With A/B Testing you can split traffic randomly into different groups and show each group variations of a message. This is done by creating multiple experiences, then assigning each a percentage of traffic.


This article details how to use A/B Testing to split traffic randomly into different groups and show each group variations of a message.




What is an A/B Test?

A/B testing, in it's true definition, is a form of statistical hypothesis testing with two variants: test and control. Within Evergage, we use A/B testing to more broadly define any campaign that uses a randomized split in the traffic to test a hypothesis.
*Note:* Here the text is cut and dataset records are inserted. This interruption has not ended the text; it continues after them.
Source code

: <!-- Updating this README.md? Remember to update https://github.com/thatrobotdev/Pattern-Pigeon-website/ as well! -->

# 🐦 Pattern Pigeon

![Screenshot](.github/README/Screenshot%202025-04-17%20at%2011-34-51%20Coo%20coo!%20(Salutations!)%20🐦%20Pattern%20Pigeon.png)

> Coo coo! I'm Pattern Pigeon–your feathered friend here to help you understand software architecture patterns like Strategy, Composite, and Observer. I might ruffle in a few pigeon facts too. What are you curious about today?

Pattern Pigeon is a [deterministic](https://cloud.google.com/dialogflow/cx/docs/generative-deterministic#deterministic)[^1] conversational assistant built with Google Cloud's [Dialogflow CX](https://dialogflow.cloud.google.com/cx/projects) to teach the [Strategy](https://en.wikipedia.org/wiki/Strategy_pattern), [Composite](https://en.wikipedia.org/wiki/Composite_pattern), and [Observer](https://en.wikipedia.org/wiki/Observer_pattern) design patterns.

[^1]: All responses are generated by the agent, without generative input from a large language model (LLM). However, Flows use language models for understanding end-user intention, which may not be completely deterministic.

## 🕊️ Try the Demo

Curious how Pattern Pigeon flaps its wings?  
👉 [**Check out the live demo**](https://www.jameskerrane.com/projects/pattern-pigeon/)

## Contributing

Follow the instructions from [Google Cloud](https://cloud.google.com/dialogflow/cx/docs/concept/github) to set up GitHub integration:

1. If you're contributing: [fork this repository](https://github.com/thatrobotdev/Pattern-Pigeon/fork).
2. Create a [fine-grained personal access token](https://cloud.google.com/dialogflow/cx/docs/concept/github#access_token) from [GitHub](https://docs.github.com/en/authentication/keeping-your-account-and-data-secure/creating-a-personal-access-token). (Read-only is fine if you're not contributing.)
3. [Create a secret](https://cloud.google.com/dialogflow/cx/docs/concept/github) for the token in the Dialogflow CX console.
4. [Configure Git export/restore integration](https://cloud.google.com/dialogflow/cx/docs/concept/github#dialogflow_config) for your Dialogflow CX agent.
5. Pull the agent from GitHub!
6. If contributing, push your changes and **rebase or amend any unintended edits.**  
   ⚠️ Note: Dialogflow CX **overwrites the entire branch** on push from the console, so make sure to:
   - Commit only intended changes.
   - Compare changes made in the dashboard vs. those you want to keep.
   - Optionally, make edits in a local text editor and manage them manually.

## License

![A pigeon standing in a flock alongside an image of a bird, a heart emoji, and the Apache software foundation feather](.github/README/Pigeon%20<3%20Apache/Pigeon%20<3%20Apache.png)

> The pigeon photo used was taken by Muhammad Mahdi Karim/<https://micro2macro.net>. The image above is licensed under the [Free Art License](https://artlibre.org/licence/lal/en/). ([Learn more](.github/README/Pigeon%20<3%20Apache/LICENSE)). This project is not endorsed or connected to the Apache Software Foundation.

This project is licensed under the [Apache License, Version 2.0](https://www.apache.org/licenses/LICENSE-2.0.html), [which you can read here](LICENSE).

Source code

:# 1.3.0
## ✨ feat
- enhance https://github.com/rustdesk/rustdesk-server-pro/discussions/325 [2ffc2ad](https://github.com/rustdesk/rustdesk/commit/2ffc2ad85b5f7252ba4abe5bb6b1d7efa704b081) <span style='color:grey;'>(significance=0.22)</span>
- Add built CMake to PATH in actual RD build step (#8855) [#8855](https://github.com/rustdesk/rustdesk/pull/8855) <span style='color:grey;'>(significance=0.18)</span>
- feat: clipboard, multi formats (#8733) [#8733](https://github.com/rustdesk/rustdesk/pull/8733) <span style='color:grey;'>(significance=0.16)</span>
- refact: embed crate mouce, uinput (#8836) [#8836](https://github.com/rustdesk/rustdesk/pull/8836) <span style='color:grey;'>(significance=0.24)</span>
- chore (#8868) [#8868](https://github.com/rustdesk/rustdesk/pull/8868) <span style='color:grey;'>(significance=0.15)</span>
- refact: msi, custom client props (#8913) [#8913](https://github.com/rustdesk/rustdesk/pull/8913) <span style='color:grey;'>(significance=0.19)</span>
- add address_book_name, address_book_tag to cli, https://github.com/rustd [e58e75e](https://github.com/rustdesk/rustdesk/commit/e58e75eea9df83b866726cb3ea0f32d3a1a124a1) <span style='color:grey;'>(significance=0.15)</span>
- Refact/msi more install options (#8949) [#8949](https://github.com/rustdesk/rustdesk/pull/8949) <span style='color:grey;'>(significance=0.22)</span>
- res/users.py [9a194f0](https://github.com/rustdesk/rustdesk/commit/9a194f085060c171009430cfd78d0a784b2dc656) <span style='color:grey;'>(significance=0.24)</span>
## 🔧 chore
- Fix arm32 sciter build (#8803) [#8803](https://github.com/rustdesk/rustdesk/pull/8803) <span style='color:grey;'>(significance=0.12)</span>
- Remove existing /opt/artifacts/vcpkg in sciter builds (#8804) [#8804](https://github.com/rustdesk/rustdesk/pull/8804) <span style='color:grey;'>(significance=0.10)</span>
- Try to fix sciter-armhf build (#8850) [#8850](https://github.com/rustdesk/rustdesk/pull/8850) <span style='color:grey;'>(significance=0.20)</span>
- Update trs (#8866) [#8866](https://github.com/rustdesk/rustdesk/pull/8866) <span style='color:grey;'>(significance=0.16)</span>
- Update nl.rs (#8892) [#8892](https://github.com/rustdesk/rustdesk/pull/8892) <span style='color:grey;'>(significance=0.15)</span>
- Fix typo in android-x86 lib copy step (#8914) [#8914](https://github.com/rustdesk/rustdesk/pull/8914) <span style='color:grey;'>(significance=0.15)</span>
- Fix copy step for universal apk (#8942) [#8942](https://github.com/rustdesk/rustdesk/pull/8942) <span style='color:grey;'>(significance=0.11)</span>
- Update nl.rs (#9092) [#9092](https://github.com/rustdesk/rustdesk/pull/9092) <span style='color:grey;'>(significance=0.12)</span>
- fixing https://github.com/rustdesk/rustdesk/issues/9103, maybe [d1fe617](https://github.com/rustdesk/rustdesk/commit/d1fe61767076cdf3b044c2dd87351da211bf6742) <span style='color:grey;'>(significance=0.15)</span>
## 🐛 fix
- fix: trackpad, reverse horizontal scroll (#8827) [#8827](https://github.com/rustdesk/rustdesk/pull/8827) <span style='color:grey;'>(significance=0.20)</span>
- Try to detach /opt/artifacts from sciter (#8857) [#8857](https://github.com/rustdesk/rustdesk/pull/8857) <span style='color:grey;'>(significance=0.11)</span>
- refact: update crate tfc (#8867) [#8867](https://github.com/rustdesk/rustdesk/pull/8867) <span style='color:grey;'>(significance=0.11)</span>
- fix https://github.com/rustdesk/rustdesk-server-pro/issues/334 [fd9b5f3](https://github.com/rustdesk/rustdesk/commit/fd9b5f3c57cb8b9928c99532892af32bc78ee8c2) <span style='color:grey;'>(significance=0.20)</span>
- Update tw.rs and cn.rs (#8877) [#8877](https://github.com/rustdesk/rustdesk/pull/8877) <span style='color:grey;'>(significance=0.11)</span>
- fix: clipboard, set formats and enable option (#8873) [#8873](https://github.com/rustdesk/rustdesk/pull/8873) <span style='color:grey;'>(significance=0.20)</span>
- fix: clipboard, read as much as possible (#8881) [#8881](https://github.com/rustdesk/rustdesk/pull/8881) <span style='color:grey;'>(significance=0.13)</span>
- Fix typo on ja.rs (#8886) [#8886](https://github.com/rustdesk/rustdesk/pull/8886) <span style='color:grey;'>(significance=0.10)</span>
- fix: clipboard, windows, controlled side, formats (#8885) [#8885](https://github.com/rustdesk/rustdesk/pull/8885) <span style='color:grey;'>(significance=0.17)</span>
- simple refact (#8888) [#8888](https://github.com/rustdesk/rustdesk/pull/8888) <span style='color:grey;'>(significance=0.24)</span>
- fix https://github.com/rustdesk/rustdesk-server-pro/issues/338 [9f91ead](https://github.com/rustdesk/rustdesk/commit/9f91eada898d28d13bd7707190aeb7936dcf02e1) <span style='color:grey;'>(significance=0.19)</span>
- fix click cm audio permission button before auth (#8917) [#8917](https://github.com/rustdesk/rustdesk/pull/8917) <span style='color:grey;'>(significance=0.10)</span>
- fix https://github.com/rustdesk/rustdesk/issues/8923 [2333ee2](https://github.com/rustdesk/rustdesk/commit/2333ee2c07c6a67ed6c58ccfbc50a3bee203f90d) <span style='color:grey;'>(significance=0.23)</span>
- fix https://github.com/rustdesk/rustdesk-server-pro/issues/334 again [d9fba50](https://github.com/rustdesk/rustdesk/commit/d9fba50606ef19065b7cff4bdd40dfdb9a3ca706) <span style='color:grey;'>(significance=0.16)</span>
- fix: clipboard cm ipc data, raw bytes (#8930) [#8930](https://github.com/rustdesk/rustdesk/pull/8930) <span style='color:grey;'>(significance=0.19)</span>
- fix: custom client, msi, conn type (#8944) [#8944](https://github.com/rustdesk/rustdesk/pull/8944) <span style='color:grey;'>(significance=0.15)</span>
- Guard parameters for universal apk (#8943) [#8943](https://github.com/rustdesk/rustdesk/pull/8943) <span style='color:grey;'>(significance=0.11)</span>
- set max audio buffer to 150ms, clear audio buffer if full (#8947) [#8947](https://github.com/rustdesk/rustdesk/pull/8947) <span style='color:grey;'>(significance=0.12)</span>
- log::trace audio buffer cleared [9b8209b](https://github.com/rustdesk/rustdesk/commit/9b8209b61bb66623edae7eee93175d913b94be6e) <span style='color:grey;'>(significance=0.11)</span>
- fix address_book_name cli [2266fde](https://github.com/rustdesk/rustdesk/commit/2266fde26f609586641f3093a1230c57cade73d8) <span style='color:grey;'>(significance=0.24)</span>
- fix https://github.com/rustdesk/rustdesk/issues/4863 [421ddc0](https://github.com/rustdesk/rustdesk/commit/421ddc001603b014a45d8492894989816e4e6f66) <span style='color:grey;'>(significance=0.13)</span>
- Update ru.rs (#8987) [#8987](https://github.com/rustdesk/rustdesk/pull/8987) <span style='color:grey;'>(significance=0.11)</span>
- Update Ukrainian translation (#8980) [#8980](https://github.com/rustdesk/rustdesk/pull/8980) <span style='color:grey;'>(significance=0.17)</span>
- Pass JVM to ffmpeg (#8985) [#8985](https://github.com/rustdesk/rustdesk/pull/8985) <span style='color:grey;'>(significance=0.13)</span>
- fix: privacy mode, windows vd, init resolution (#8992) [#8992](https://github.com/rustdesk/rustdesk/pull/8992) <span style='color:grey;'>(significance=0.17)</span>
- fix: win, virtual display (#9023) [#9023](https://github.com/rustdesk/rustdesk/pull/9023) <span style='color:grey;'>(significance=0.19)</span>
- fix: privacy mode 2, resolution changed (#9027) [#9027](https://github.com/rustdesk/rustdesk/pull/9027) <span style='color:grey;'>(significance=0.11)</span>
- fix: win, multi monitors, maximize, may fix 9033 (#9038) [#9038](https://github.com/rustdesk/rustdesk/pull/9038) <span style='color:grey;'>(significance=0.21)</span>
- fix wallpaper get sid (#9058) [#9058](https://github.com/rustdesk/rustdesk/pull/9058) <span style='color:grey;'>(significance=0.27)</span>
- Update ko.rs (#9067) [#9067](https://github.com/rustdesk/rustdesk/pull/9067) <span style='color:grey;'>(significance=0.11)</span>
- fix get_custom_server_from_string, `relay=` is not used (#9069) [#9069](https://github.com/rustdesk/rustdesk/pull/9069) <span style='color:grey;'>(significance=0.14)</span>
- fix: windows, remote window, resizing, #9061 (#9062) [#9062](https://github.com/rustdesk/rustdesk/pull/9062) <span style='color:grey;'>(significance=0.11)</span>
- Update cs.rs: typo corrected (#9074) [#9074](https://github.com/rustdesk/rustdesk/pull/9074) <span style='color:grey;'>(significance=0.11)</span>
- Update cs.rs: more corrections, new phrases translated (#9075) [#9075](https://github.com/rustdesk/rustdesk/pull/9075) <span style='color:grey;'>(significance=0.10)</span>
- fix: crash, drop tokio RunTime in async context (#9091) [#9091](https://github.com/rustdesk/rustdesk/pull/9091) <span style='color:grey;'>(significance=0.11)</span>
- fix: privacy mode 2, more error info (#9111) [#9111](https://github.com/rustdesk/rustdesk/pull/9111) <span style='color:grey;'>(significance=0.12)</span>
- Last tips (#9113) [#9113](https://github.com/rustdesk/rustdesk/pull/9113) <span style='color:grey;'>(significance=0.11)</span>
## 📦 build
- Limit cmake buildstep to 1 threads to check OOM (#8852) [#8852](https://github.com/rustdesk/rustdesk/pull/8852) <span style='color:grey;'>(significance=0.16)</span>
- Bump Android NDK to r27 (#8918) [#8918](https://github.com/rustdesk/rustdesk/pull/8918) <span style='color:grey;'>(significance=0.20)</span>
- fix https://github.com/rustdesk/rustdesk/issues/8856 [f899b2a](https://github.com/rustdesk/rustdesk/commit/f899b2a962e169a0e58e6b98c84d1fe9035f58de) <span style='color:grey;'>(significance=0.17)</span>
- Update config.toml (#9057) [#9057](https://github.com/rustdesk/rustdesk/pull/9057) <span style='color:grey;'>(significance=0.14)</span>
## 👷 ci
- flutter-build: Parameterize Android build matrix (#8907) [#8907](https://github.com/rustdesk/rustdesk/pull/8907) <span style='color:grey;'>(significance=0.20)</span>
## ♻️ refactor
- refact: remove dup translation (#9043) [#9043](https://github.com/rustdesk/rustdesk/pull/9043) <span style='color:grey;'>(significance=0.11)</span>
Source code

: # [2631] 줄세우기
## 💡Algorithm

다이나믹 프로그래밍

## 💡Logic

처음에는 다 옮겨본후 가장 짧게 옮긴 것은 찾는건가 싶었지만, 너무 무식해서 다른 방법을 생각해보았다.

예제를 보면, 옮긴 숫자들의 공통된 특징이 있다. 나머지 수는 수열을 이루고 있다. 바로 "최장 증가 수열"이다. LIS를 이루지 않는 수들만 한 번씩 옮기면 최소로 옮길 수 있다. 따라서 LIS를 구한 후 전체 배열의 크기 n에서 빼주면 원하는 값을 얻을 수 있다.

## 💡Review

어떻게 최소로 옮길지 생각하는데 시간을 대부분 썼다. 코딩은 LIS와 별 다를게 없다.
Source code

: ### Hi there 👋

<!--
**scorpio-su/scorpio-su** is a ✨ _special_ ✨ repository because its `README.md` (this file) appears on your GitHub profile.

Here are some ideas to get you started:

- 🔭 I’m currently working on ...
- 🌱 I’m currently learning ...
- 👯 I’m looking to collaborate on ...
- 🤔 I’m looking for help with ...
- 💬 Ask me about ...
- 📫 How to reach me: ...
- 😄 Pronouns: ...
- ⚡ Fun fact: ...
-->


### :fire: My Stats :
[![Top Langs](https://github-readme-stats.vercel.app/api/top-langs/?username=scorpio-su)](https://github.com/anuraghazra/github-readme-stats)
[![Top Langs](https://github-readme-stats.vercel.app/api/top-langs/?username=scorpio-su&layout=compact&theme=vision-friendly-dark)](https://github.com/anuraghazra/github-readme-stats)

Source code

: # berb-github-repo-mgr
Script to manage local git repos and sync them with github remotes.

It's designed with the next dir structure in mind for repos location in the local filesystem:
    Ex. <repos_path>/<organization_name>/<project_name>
There are several things you should understand before creating an A/B test:

  • When creating an Evergage campaign, you can create multiple experiences which are shown to a set percentage of traffic as determined by your needs
  • As a best practice for an unbiased, statistically sound test, create messages as variations of each other. For example, testing a popup against an inline message is not a true measure of effectiveness as both invoke different behaviors for the users and cannot be compared. A better example of an A/B test would be a campaign that tests which exit popup discount code is more effective

For a better understanding of how you can design a campaign such that the results are statistically sound and do not contain any biases, please contact your Customer Success representative for guidance.

Create an A/B Test

  1. Create or Edit a Web Campaign
  2. Create the necessary experiences and messages
  3. Click 
  4. Select EXPERIENCES
  5. Test Mode is set to A/B by default
  6. Use the sliders or enter a percentage for each experience 

    Changing the percentage of traffic on one experience adjusts percentage(s) on the remaining experience(s) to total 100%. If you adjust user percentages after publishing your campaign, visitors who saw the campaign prior to the change will continue to see the experience (or control) they saw first.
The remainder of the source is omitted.